The wind whistled through the trees of Veridian Forest, a cold lament that swept dry leaves and a chill that slipped beneath armor like an invisible blade. Twisted trunks rose like broken sentinels, their bare branches clawing at a gray sky that seemed to hold its breath. A group of four adventurers moved forward with cautious steps, their boots crunching over the leaf-strewn ground with a sound that faded into the vastness of the forest, as if the air itself swallowed it. They were explorers from the East City branch of the Adventurer's Guild, sent to unravel the mystery of Thalric and his team's disappearance—a group that had ventured into the forest weeks ago to investigate anomalous activity and never returned.

Mara, the leader, walked at the forefront, her sturdy frame clad in hardened leather armor that creaked with each step. Her weathered face, etched with lines from years of battles and sleepless nights, was taut, her dark eyes scanning the terrain with a mix of resolve and something deeper: a fear she wouldn't admit to the others. She gripped a longsword in one hand, its worn edge still sharp, while the other rested on a dagger at her hip—a habit that had kept her alive more times than she could count.
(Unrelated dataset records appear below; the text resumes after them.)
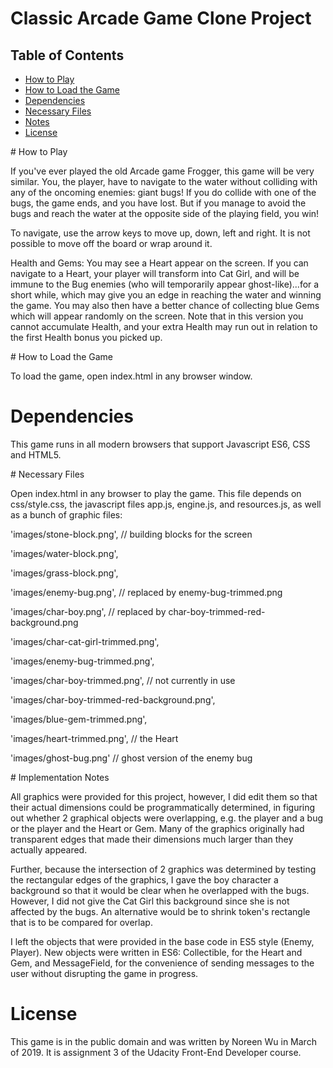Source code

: # Classic Arcade Game Clone Project

## Table of Contents

- [How to Play](#howtoplay)
- [How to Load the Game](#howtoloadthegame)
- [Dependencies](#dependencies)
- [Necessary Files](#necessaryfiles)
- [Notes](#notes)
- [License](#license)


<a name="howtoplay">
# How to Play

If you've ever played the old Arcade game Frogger, this game will be very similar.
You, the player, have to navigate to the water without colliding with any of the
oncoming enemies: giant bugs! If you do collide with one of the bugs, the game
ends, and you have lost. But if you manage to avoid the bugs and reach the
water at the opposite side of the playing field, you win!

To navigate, use the arrow keys to move up, down, left and right. It is not possible
to move off the board or wrap around it.

Health and Gems: You may see a Heart appear on the screen. If you can navigate to
a Heart, your player will transform into Cat Girl, and will be immune to the Bug enemies
(who will temporarily appear ghost-like)...for a short while, which may give you
an edge in reaching the water and winning the game. You may also then have a
better chance of collecting blue Gems which will appear randomly on the screen.
Note that in this version you cannot accumulate Health, and your extra Health
may run out in relation to the first Health bonus you picked up.

<a name="howtoloadthegame">
# How to Load the Game

To load the game, open index.html in any browser window.

# Dependencies

This game runs in all modern browsers that support Javascript ES6, CSS and HTML5.

<a name="necessaryfiles">
# Necessary Files

Open index.html in any browser to play the game. This file depends on css/style.css,
the javascript files app.js, engine.js, and resources.js, as well as a bunch
of graphic files:

'images/stone-block.png',            // building blocks for the screen

'images/water-block.png',

'images/grass-block.png',

'images/enemy-bug.png',              // replaced by enemy-bug-trimmed.png

'images/char-boy.png',               // replaced by char-boy-trimmed-red-background.png

'images/char-cat-girl-trimmed.png',

'images/enemy-bug-trimmed.png',

'images/char-boy-trimmed.png',       // not currently in use

'images/char-boy-trimmed-red-background.png',   

'images/blue-gem-trimmed.png',

'images/heart-trimmed.png',          // the Heart

'images/ghost-bug.png'               // ghost version of the enemy bug


<a name="notes">
# Implementation Notes

All graphics were provided for this project, however, I did edit them so that
their actual dimensions could be programmatically determined, in figuring out
whether 2 graphical objects were overlapping, e.g. the player and a bug or
the player and the Heart or Gem. Many of the graphics originally had transparent
edges that made their dimensions much larger than they actually appeared.

Further, because the intersection of 2 graphics was determined by testing the rectangular
edges of the graphics, I gave the boy character a background so that it would be clear
when he overlapped with the bugs. However, I did not give the Cat Girl
this background since she is not affected by the bugs. An alternative would
be to shrink token's rectangle that is to be compared for overlap.

I left the objects that were provided in the base code in ES5 style (Enemy, Player).
New objects were written in ES6: Collectible, for the Heart and Gem, and
MessageField, for the convenience of sending messages to the user without
disrupting the game in progress.



# License

This game is in the public domain and was written by Noreen Wu in March of 2019.
It is assignment 3 of the Udacity Front-End Developer course.
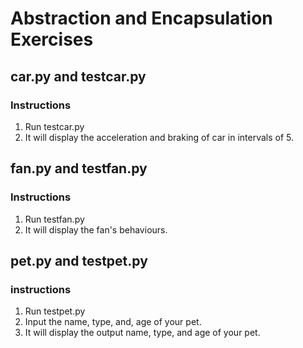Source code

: # Abstraction and Encapsulation Exercises

## car.py and testcar.py
### Instructions
1. Run testcar.py
2. It will display the acceleration and braking of car in intervals of 5.

## fan.py and testfan.py
### Instructions
1. Run testfan.py
2. It will display the fan's behaviours.

## pet.py and testpet.py
### instructions
1. Run testpet.py
2. Input the name, type, and, age of your pet.
3. It will display the output name, type, and age of your pet.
The air was thick, heavier than it should have been in spring, and each breath left a bitter aftertaste in her throat, as if she were swallowing ashes.

"There's nothing," muttered Jorin, a thin, nervous man walking to her right, his voice barely a whisper trembling on the edge of panic. His bony fingers clutched a short sword, and his eyes, sunken in dark circles, darted from tree to tree as if expecting something to leap from the shadows. "Thalric and his crew… not a trace. No armor, no weapons, no blood. It's like the forest swallowed them whole."

Mara didn't answer right away, her gaze fixed on a clearing ahead, a space where the trees parted as if fleeing from something unseen. The ground there was dusted with black ashes floating in the air, shimmering with a faint red glow that pulsed like a distant heartbeat. There were no bodies, no signs of a struggle—just that eerie void that made the forest's silence feel alive, watchful. "This isn't a normal forest," she said at last, her raspy voice cutting through the air like a blade. "There's something here… something I don't understand."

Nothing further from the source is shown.